**Exercise directions:** Tally the lines below that contain the word "label". Only the total should be given.

**Information:**
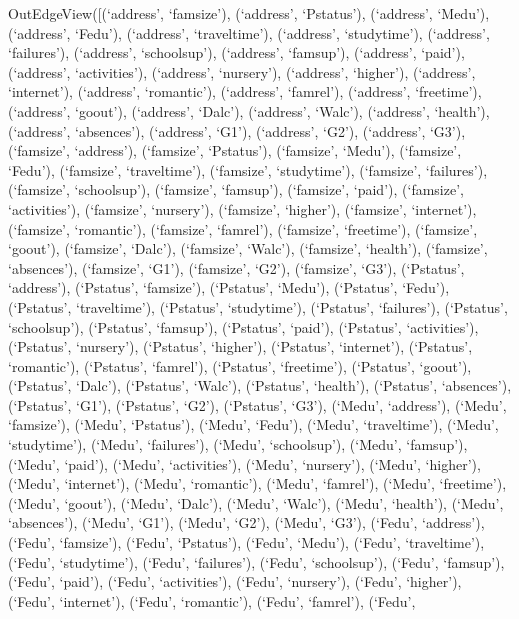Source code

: \documentclass[
]{article}
\begin{document}
OutEdgeView({[}(`address', `famsize'), (`address', `Pstatus'),
(`address', `Medu'), (`address', `Fedu'), (`address', `traveltime'),
(`address', `studytime'), (`address', `failures'), (`address',
`schoolsup'), (`address', `famsup'), (`address', `paid'), (`address',
`activities'), (`address', `nursery'), (`address', `higher'),
(`address', `internet'), (`address', `romantic'), (`address', `famrel'),
(`address', `freetime'), (`address', `goout'), (`address', `Dalc'),
(`address', `Walc'), (`address', `health'), (`address', `absences'),
(`address', `G1'), (`address', `G2'), (`address', `G3'), (`famsize',
`address'), (`famsize', `Pstatus'), (`famsize', `Medu'), (`famsize',
`Fedu'), (`famsize', `traveltime'), (`famsize', `studytime'),
(`famsize', `failures'), (`famsize', `schoolsup'), (`famsize',
`famsup'), (`famsize', `paid'), (`famsize', `activities'), (`famsize',
`nursery'), (`famsize', `higher'), (`famsize', `internet'), (`famsize',
`romantic'), (`famsize', `famrel'), (`famsize', `freetime'), (`famsize',
`goout'), (`famsize', `Dalc'), (`famsize', `Walc'), (`famsize',
`health'), (`famsize', `absences'), (`famsize', `G1'), (`famsize',
`G2'), (`famsize', `G3'), (`Pstatus', `address'), (`Pstatus',
`famsize'), (`Pstatus', `Medu'), (`Pstatus', `Fedu'), (`Pstatus',
`traveltime'), (`Pstatus', `studytime'), (`Pstatus', `failures'),
(`Pstatus', `schoolsup'), (`Pstatus', `famsup'), (`Pstatus', `paid'),
(`Pstatus', `activities'), (`Pstatus', `nursery'), (`Pstatus',
`higher'), (`Pstatus', `internet'), (`Pstatus', `romantic'), (`Pstatus',
`famrel'), (`Pstatus', `freetime'), (`Pstatus', `goout'), (`Pstatus',
`Dalc'), (`Pstatus', `Walc'), (`Pstatus', `health'), (`Pstatus',
`absences'), (`Pstatus', `G1'), (`Pstatus', `G2'), (`Pstatus', `G3'),
(`Medu', `address'), (`Medu', `famsize'), (`Medu', `Pstatus'), (`Medu',
`Fedu'), (`Medu', `traveltime'), (`Medu', `studytime'), (`Medu',
`failures'), (`Medu', `schoolsup'), (`Medu', `famsup'), (`Medu',
`paid'), (`Medu', `activities'), (`Medu', `nursery'), (`Medu',
`higher'), (`Medu', `internet'), (`Medu', `romantic'), (`Medu',
`famrel'), (`Medu', `freetime'), (`Medu', `goout'), (`Medu', `Dalc'),
(`Medu', `Walc'), (`Medu', `health'), (`Medu', `absences'), (`Medu',
`G1'), (`Medu', `G2'), (`Medu', `G3'), (`Fedu', `address'), (`Fedu',
`famsize'), (`Fedu', `Pstatus'), (`Fedu', `Medu'), (`Fedu',
`traveltime'), (`Fedu', `studytime'), (`Fedu', `failures'), (`Fedu',
`schoolsup'), (`Fedu', `famsup'), (`Fedu', `paid'), (`Fedu',
`activities'), (`Fedu', `nursery'), (`Fedu', `higher'), (`Fedu',
`internet'), (`Fedu', `romantic'), (`Fedu', `famrel'), (`Fedu',
\end{document}
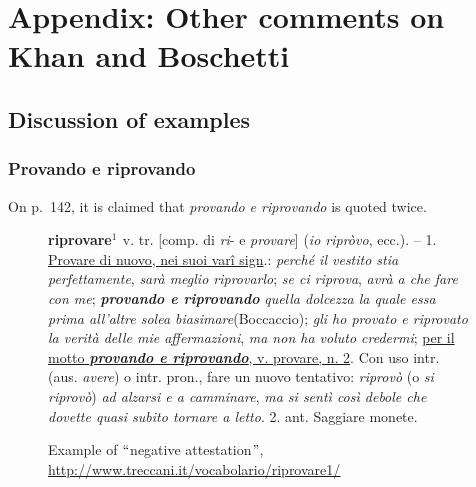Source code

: \documentclass[10pt]{article}
\begin{document}








\newpage
\section*{Appendix: Other comments on Khan and Boschetti }
\subsection*{Discussion of examples}



\subsubsection*{Provando e riprovando}



 On p.~142, it is claimed that \textit{provando e riprovando} is quoted twice. \par


\begin{figure}[H]
 \textbf{\textcolor[HTML]{3E3F3E}{riprovare$^1$ }}\textcolor[HTML]{3E3F3E}{ v. tr. [comp. di \textit{ri}- e \textit{provare}] (\textit{io ripròvo}, ecc.). – 1. \uline{Provare di nuovo, nei suoi varî sign}.: \textit{perché il vestito stia perfettamente}, \textit{sarà meglio riprovarlo}; \textit{se ci riprova}, \textit{avrà a che fare con me}; \textbf{\textit{provando e riprovando}}\textit{ quella dolcezza la quale essa prima all’altre solea biasimare}(Boccaccio); \textit{gli ho provato e riprovato la verità delle mie affermazioni}, \textit{ma non ha voluto credermi}; \uline{per il motto \textbf{\textit{provando e riprovando}}, v. provare, n. 2}. Con uso intr. (aus. \textit{avere}) o intr. pron., fare un nuovo tentativo: \textit{riprovò} (o \textit{si riprovò}) \textit{ad alzarsi e a camminare}, \textit{ma si sentì così debole che dovette quasi subito tornare a letto}. 2. ant. Saggiare monete.}\par

 \caption{Example of $``$negative attestation$"$, \textcolor[HTML]{3E3F3E}{\href{http://www.treccani.it/vocabolario/riprovare1/}{\uline{http://www.treccani.it/vocabolario/riprovare1/}}}}

\end{figure}
\end{document}
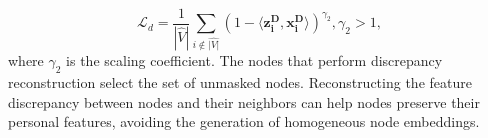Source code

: \documentclass[sigconf]{acmart}
\begin{document}
\begin{equation}
\mathcal{L}_d =\frac{1}{|\hat{V}|} \sum \limits_{i \notin \hat{|V|}} (1- 
⟨\mathbf{z_i^D} ,\mathbf{x_i^D}⟩)^{\gamma_2}, \gamma_2 > 1 ,
 \label{eq.12}
\end{equation}
where $\gamma_2$ is the scaling coefficient. The nodes that perform discrepancy reconstruction select the set of unmasked nodes. Reconstructing the feature discrepancy between nodes and their neighbors can help nodes preserve their personal features, avoiding the generation of homogeneous node embeddings. 
\end{document}
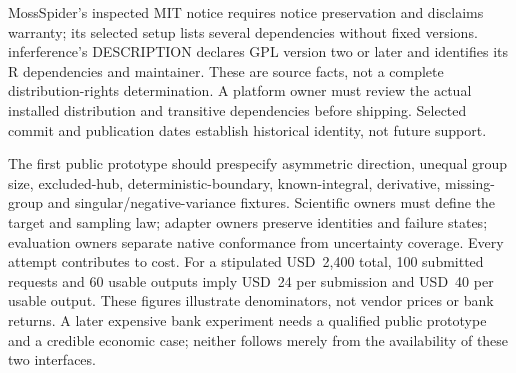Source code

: MossSpider's inspected MIT notice requires notice preservation and disclaims
warranty; its selected setup lists several dependencies without fixed versions.
inferference's DESCRIPTION declares GPL version two or later and identifies its
R dependencies and maintainer. These are source facts, not a complete
distribution-rights determination. A platform owner must review the actual
installed distribution and transitive dependencies before shipping. Selected
commit and publication dates establish historical identity, not future support.
\citep{exec24_interference_mossspider,exec24_interference_inferference}

The first public prototype should prespecify asymmetric direction, unequal
group size, excluded-hub, deterministic-boundary, known-integral, derivative,
missing-group and singular/negative-variance fixtures. Scientific owners must
define the target and sampling law; adapter owners preserve identities and
failure states; evaluation owners separate native conformance from uncertainty
coverage. Every attempt contributes to cost. For a stipulated USD~2,400 total,
100 submitted requests and 60 usable outputs imply USD~24 per submission and
USD~40 per usable output. These figures illustrate denominators, not vendor
prices or bank returns. A later expensive bank experiment needs a qualified
public prototype and a credible economic case; neither follows merely from
the availability of these two interfaces.
\citep{exec24_interference_reference}
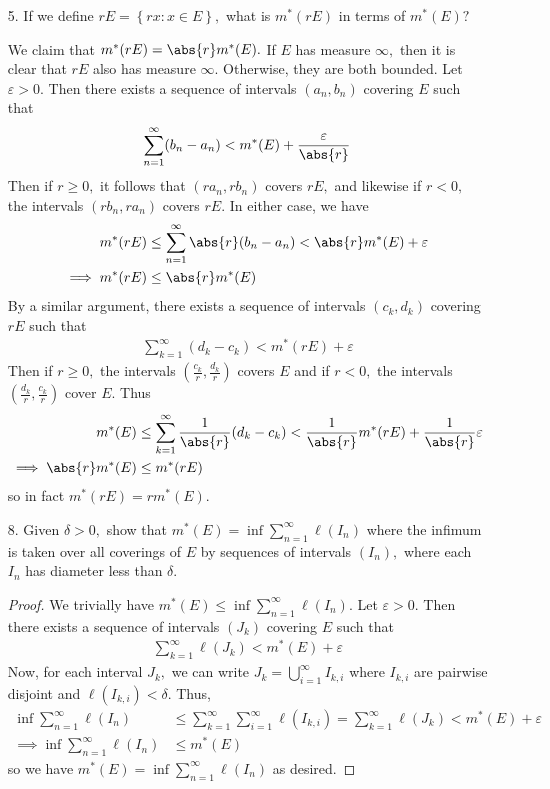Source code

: \documentclass{article}
\begin{document}
\begin{itemize}
		\newpage
	\item[5.] If we define $rE=\left\{ rx:x\in E \right\},$ what is $m^*(rE)$ in terms of $m^*(E)?$
		\begin{soln}
			We claim that $m^*(rE) = \abs{r}m^*(E).$ If $E$ has measure $\infty,$ then it is clear that $rE$ also has measure $\infty.$ Otherwise, they are both bounded. Let $\varepsilon>0.$ Then there exists a sequence of intervals $(a_n, b_n)$ covering $E$ such that
			\begin{align*}
				\sum_{n=1}^{\infty} (b_n-a_n)< m^*(E) + \frac{\varepsilon}{\abs{r}}
			\end{align*}
			Then if $r\ge 0,$ it follows that $(ra_n, rb_n)$ covers $rE,$ and likewise if $r<0,$ the intervals $(rb_n, ra_n)$ covers $rE.$ In either case, we have
			\begin{align*}
				m^*(rE) &\le \sum_{n=1}^{\infty} \abs{r}(b_n-a_n) < \abs{r}m^*(E) + \varepsilon \\
				\implies m^*(rE) &\le \abs{r} m^*(E)
			\end{align*}
			By a similar argument, there exists a sequence of intervals $(c_k, d_k)$ covering $rE$ such that
			\begin{align*}
				\sum_{k=1}^{\infty} (d_k-c_k) < m^*(rE) + \varepsilon
			\end{align*}
			Then if $r\ge 0,$ the intervals $\left( \frac{c_k}{r}, \frac{d_k}{r} \right)$ covers $E$ and if $r<0,$ the intervals $\left( \frac{d_k}{r}, \frac{c_k}{r} \right)$ cover $E.$ Thus
			\begin{align*}
				m^*(E) &\le \sum_{k=1}^{\infty} \frac{1}{\abs{r}} (d_k-c_k) < \frac{1}{\abs{r}} m^*(rE) + \frac{1}{\abs{r}}\varepsilon \\
				\implies \abs{r} m^*(E) &\le m^*(rE)
			\end{align*}
			so in fact $m^*(rE) = rm^*(E).$
		\end{soln}

	\item[8.] Given $\delta>0,$ show that $m^*(E)=\inf\sum_{n=1}^{\infty} \ell(I_n)$ where the infimum is taken over all coverings of $E$ by sequences of intervals $(I_n),$ where each $I_n$ has diameter less than $\delta.$
		\begin{proof}
			We trivially have $m^*(E)\le \inf\sum_{n=1}^{\infty} \ell(I_n).$ Let $\varepsilon>0.$ Then there exists a sequence of intervals $(J_k)$ covering $E$ such that
			\begin{align*}
				\sum_{k=1}^{\infty} \ell(J_k)<m^*(E)+\varepsilon
			\end{align*}
			Now, for each interval $J_k,$ we can write $J_k = \bigcup_{i=1}^\infty I_{k, i}$ where $I_{k, i}$ are pairwise disjoint and $\ell(I_{k, i})<\delta.$ Thus,
			\begin{align*}
				\inf\sum_{n=1}^{\infty} \ell(I_n) &\le \sum_{k=1}^{\infty} \sum_{i=1}^{\infty} \ell(I_{k, i}) = \sum_{k=1}^{\infty} \ell(J_k) < m^*(E) + \varepsilon \\
				\implies \inf\sum_{n=1}^{\infty} \ell(I_n) &\le m^*(E)
			\end{align*}
			so we have $m^*(E)=\inf \sum_{n=1}^{\infty} \ell(I_n)$ as desired.
		\end{proof}


\end{itemize}
\end{document}
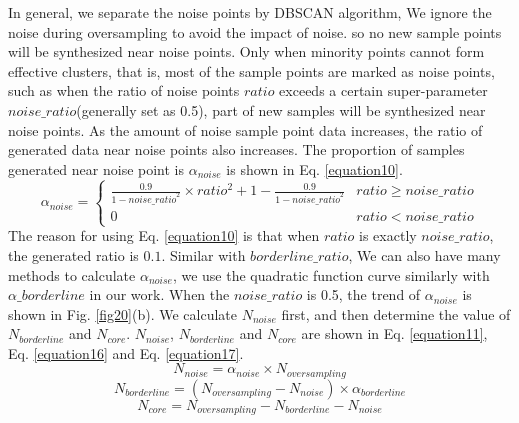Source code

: \documentclass[runningheads]{llncs}
\begin{document}
In general, 
we separate the noise points by DBSCAN algorithm,
We ignore the noise during oversampling to avoid the impact of noise.
so no new sample points will be synthesized near noise points.
Only when minority points cannot form effective clusters, that is,
most of the sample points are marked as noise points, 
such as when the ratio of noise points $ratio$ exceeds a certain 
super-parameter $noise\_ratio$(generally set as 0.5),
part of new samples will be synthesized near noise points.
As the amount of noise sample point data increases, 
the ratio of generated data near noise points also increases. 
The proportion of samples generated near noise point
 is $\alpha_{noise}$ is shown in Eq. \ref{equation10}.
\begin{equation}
  \label{equation10}
  \alpha_{noise}=
  \begin{cases}
  \frac{0.9}{1-{noise\_{ratio}}^2}\times ratio^2+1-\frac{0.9}{1-{noise\_ratio}^2} & ratio \ge noise\_ratio\\
  0                                                                               & ratio < noise\_ratio
  \end{cases}
\end{equation}
The reason for using Eq. \ref{equation10} is that when $ratio$ is exactly
$noise\_ratio$, the generated ratio is $0.1$. Similar with $borderline\_ratio$,
We can also have many methods to calculate $\alpha_{noise}$,
we use the quadratic function curve similarly with $\alpha\_borderline$ in our work.
When the $noise\_ratio$ is 0.5, the trend of $\alpha_{noise}$ is shown in Fig. \ref{fig20}(b).
We calculate $N_{noise}$ first, and then determine the value of $N_{borderline}$ and $N_{core}$.
$N_{noise}$, $N_{borderline}$ 
and $N_{core}$ are shown in Eq. \ref{equation11}, Eq. \ref{equation16}
and Eq. \ref{equation17}.
\begin{equation}
  \label{equation11}
  N_{noise}=\alpha_{noise} \times N_{oversampling}
\end{equation}
\begin{equation}
  \label{equation16}
  N_{borderline}=(N_{oversampling}-N_{noise})\times \alpha_{borderline}
\end{equation}
\begin{equation}
  \label{equation17}
  N_{core}=N_{oversampling}-N_{borderline}-N_{noise}
\end{equation}
\end{document}
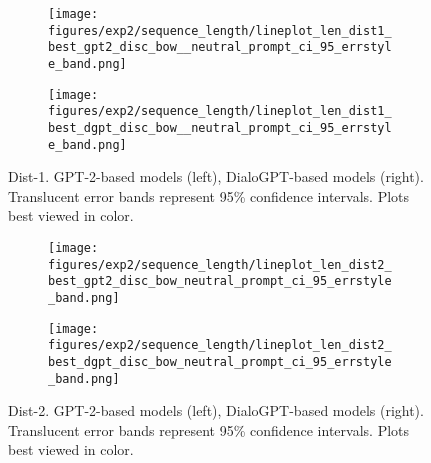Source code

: \begin{figure}[H]
     \centering
     \begin{subfigure}[b]{0.49\textwidth}
        \centering
\texttt{[image: figures/exp2/sequence\_length/lineplot\_len\_dist1\_best\_gpt2\_disc\_bow\_\_neutral\_prompt\_ci\_95\_errstyle\_band.png]}
        \caption{}
        \label{subfig:lineplot_length_dist1_np_gpt2}
     \end{subfigure}
     \hfill
     \begin{subfigure}[b]{0.49\textwidth}
        \centering
        \texttt{[image: figures/exp2/sequence\_length/lineplot\_len\_dist1\_best\_dgpt\_disc\_bow\_\_neutral\_prompt\_ci\_95\_errstyle\_band.png]}
        \caption{}
        \label{subfig:lineplot_length_dist1_np_dgpt}
     \end{subfigure}
        \caption{Dist-1. GPT-2-based models (left), DialoGPT-based models (right). Translucent error bands represent 95\% confidence intervals. Plots best viewed in color.}
        \label{fig:lineplots_length_dist1_np_gpt2_dgpt}
\end{figure}

\begin{figure}[H]
     \centering
     \begin{subfigure}[b]{0.49\textwidth}
        \centering
\texttt{[image: figures/exp2/sequence\_length/lineplot\_len\_dist2\_best\_gpt2\_disc\_bow\_neutral\_prompt\_ci\_95\_errstyle\_band.png]}
        \caption{}
        \label{subfig:lineplot_length_dist2_np_gpt2}
     \end{subfigure}
     \hfill
     \begin{subfigure}[b]{0.49\textwidth}
        \centering
        \texttt{[image: figures/exp2/sequence\_length/lineplot\_len\_dist2\_best\_dgpt\_disc\_bow\_neutral\_prompt\_ci\_95\_errstyle\_band.png]}
        \caption{}
        \label{subfig:lineplot_length_dist2_np_dgpt}
     \end{subfigure}
        \caption{Dist-2. GPT-2-based models (left), DialoGPT-based models (right). Translucent error bands represent 95\% confidence intervals. Plots best viewed in color.}
        \label{fig:lineplots_length_dist2_np_gpt2_dgpt}
\end{figure}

**Result of this task:** 11